The variables represent the solution by assigning values to them. In the case of Einstein’s puzzle, one of the variables in the problem is xpc, so xpc=1 means that the person p lives in the house c and xpc=0 means that person p does not live in house c. We can define analogous variables for the drink, the tobacco brand and the pet and, on the other hand, the houses’ positions.
The constraints represent the requirements or rules that a solution, that is, the variables’ values, must meet. Continuing with the example of variable xpc, we know that one and only one person lives in each house – that is a constraint. Therefore, the following equation must be met in the case of the green house:
xenglish green+xswede green+xdane green+xnorwegian green+xgerman green=1
The sum of all five variables corresponding to the green house assignment must add up 1. That is, one and only one variable must take the value 1, which translates into one and only one person living in the green house.
The objective function.
The objective function is the indicator that we want to maximize or minimize, such as, for example, the costs or times associated with some activity. In the case of this puzzle there is no objective function since finding a feasible solution is enough. In reality however, more often than not there is some KPI that allows solutions to be differentiated and which can be used to build an objective function.
We are searching for the optimal solution to our problem, which is the feasible solution with the best value of the objective function (if it is not feasible, it cannot be implemented, it does not meet the requirements and we are therefore not interested in it).
Mathematical decision models in real situations share the same structure.
Thus, we can find variables such as xvcc’ which takes the value 1 if vehicle v visits customer c’ after having visited customer c or, for example, which represents the amount of product transported from plant p to distribution centre d.
Similarly, business requirements translate into relationships between variables.
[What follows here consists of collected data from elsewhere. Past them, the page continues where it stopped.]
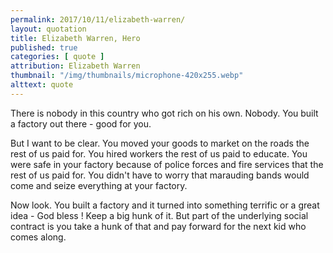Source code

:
 ```yaml
---
permalink: 2017/10/11/elizabeth-warren/
layout: quotation
title: Elizabeth Warren, Hero
published: true
categories: [ quote ]
attribution: Elizabeth Warren
thumbnail: "/img/thumbnails/microphone-420x255.webp"
alttext: quote
---
```


There is nobody in this country who got rich on his own. Nobody.
You built a factory out there - good for you.

But I want to be clear. You moved your goods to market on the roads 
the rest of us paid for. You hired workers the rest of us paid to 
educate. You were safe in your factory because of police forces and 
fire services that the rest of us paid for. You didn't have to worry 
that marauding bands would come and seize everything at your factory.

Now look. You built a factory and it turned into something terrific or a great idea - 
God bless ! Keep a big hunk of it. But part of the underlying social 
contract is you take a hunk of that and pay forward for the next kid 
who comes along.

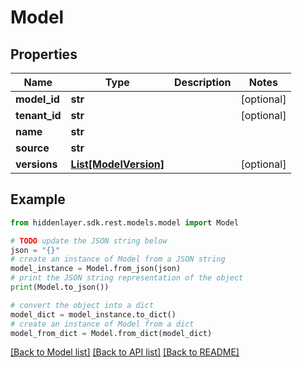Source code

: # Model


## Properties

Name | Type | Description | Notes
------------ | ------------- | ------------- | -------------
**model_id** | **str** |  | [optional] 
**tenant_id** | **str** |  | [optional] 
**name** | **str** |  | 
**source** | **str** |  | 
**versions** | [**List[ModelVersion]**](ModelVersion.md) |  | [optional] 

## Example

```python
from hiddenlayer.sdk.rest.models.model import Model

# TODO update the JSON string below
json = "{}"
# create an instance of Model from a JSON string
model_instance = Model.from_json(json)
# print the JSON string representation of the object
print(Model.to_json())

# convert the object into a dict
model_dict = model_instance.to_dict()
# create an instance of Model from a dict
model_from_dict = Model.from_dict(model_dict)
```
[[Back to Model list]](../README.md#documentation-for-models) [[Back to API list]](../README.md#documentation-for-api-endpoints) [[Back to README]](../README.md)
For example, if a vehicle arrives at customer c’ from customer c, it must necessarily depart from c’ to some other customer c”. That is, xvcc’= ∑c”xvc’c” must be met for any vehicle v and customers c and c’.
Finally, there is an objective function. In the case of routes, this might be the total distance travelled. Thus, if we know the distance between any two clients c and c’ (Dcc’), we can calculate the sum of all the distances travelled by all vehicles by using an expression similar to ∑v∑c∑c’Dcc’xvcc’
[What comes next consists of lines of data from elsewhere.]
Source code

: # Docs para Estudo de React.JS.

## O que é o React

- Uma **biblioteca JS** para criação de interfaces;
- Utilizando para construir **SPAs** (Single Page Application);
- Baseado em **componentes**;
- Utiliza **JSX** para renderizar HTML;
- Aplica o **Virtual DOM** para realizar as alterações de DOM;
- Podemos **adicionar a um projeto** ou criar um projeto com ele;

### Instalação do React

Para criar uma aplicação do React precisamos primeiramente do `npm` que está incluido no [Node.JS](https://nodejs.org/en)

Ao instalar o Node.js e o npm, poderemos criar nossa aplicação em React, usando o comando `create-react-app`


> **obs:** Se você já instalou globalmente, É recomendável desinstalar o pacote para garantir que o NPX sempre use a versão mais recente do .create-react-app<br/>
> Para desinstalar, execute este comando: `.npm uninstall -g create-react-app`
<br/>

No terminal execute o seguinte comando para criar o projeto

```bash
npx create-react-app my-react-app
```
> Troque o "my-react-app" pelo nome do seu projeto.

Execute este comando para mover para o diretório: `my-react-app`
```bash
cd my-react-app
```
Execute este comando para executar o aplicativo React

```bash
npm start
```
Once the model is formulated, the next step is to solve it, that is, to find the set of values that all the variables must take (the decision) that meets all the constraints (customer requirements) and that minimize the objective function (the KPI that we want to optimize).
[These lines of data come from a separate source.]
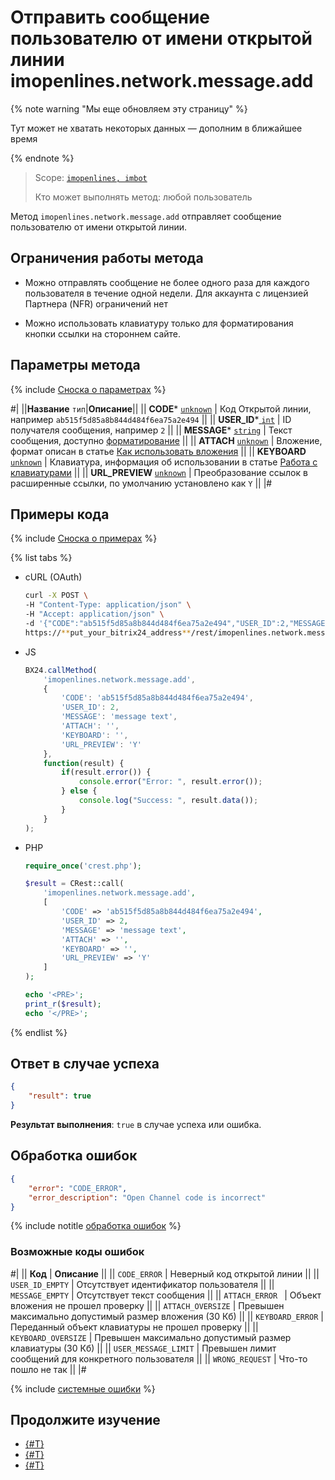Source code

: # Отправить сообщение пользователю от имени открытой линии imopenlines.network.message.add

{% note warning "Мы еще обновляем эту страницу" %}

Тут может не хватать некоторых данных — дополним в ближайшее время

{% endnote %}

> Scope: [`imopenlines, imbot`](../../scopes/permissions.md)
>
> Кто может выполнять метод: любой пользователь

Метод `imopenlines.network.message.add` отправляет сообщение пользователю от имени открытой линии.

## Ограничения работы метода

- Можно отправлять сообщение не более одного раза для каждого пользователя в течение одной недели.
  Для аккаунта с лицензией Партнера (NFR) ограничений нет

- Можно использовать клавиатуру только для форматирования кнопки ссылки на стороннем сайте.

## Параметры метода

{% include [Сноска о параметрах](../../../_includes/required.md) %}

#|
||**Название**
`тип`|**Описание**||
|| **CODE***
[`unknown`](../../data-types.md) | Код Открытой линии, например `ab515f5d85a8b844d484f6ea75a2e494` ||
|| **USER_ID***[
    `int`](../../data-types.md) | ID получателя сообщения, например `2` ||
|| **MESSAGE***
[`string`](../../data-types.md) | Текст сообщения, доступно [форматирование](../../chats/messages/index.md) ||
|| **ATTACH**
[`unknown`](../../data-types.md) | Вложение, формат описан в статье [Как использовать вложения](../../chats/messages/attachments/index.md) ||
|| **KEYBOARD**
[`unknown`](../../data-types.md) | Клавиатура, информация об использовании в статье [Работа с клавиатурами](../../chats/messages/keyboards.md) ||
|| **URL_PREVIEW**
[`unknown`](../../data-types.md) | Преобразование ссылок в расширенные ссылки, по умолчанию установлено как `Y` ||
|#

## Примеры кода

{% include [Сноска о примерах](../../../_includes/examples.md) %}

{% list tabs %}

- cURL (OAuth)

    ```bash
    curl -X POST \
    -H "Content-Type: application/json" \
    -H "Accept: application/json" \
    -d '{"CODE":"ab515f5d85a8b844d484f6ea75a2e494","USER_ID":2,"MESSAGE":"message text","ATTACH":"","KEYBOARD":"","URL_PREVIEW":"Y","auth":"**put_access_token_here**"}' \
    https://**put_your_bitrix24_address**/rest/imopenlines.network.message.add
    ```

- JS

    ```javascript
    BX24.callMethod(
        'imopenlines.network.message.add',
        {
            'CODE': 'ab515f5d85a8b844d484f6ea75a2e494',
            'USER_ID': 2,
            'MESSAGE': 'message text',
            'ATTACH': '',
            'KEYBOARD': '',
            'URL_PREVIEW': 'Y'
        },
        function(result) {
            if(result.error()) {
                console.error("Error: ", result.error());
            } else {
                console.log("Success: ", result.data());
            }
        }
    );
    ```


- PHP

    ```php
    require_once('crest.php');

    $result = CRest::call(
        'imopenlines.network.message.add',
        [
            'CODE' => 'ab515f5d85a8b844d484f6ea75a2e494',
            'USER_ID' => 2,
            'MESSAGE' => 'message text',
            'ATTACH' => '',
            'KEYBOARD' => '',
            'URL_PREVIEW' => 'Y'
        ]
    );

    echo '<PRE>';
    print_r($result);
    echo '</PRE>';
    ```

{% endlist %}

## Ответ в случае успеха

```json
{
	"result": true
}
```

**Результат выполнения**: `true` в случае успеха или ошибка.

## Обработка ошибок

```json
{
    "error": "CODE_ERROR",
    "error_description": "Open Channel code is incorrect"
}
```

{% include notitle [обработка ошибок](../../../_includes/error-info.md) %}

### Возможные коды ошибок

#|
|| **Код** | **Описание** ||
|| `CODE_ERROR` | Неверный код открытой линии ||
|| `USER_ID_EMPTY` | Отсутствует идентификатор пользователя ||
|| `MESSAGE_EMPTY` | Отсутствует текст сообщения ||
|| `ATTACH_ERROR ` | Объект вложения не прошел проверку ||
|| `ATTACH_OVERSIZE` | Превышен максимально допустимый размер вложения (30 Кб) ||
|| `KEYBOARD_ERROR` | Переданный объект клавиатуры не прошел проверку ||
|| `KEYBOARD_OVERSIZE` | Превышен максимально допустимый размер клавиатуры (30 Кб) ||
|| `USER_MESSAGE_LIMIT` | Превышен лимит сообщений для конкретного пользователя ||
|| `WRONG_REQUEST` | Что-то пошло не так ||
|#

{% include [системные ошибки](../../../_includes/system-errors.md) %}

## Продолжите изучение 

- [{#T}](../../chats/messages/keyboards.md)
- [{#T}](../../chats/messages/attachments/index.md)
- [{#T}](../../chats/messages/index.md)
George Dantzig, the pioneer in this area, formulated the so-called Simplex method in 1947. Since then, the resolution techniques have been extended and refined and today we have at our disposal different solvers that incorporate these methods.
In this case, we offer a Python implementation using the PuLP library and the CBC solver. It is developed in a Google Colaboratory Jupyter notebook, whose code can be run through the option ‘Run all’ in the ‘Runtime’ menu (or with the shortcut Control + F9). In this way, all cells of code in the notebook are executed.
The last cell shows the tables below which reflect the allocation that respects all the rules.
By the way: it is the German that has the fish.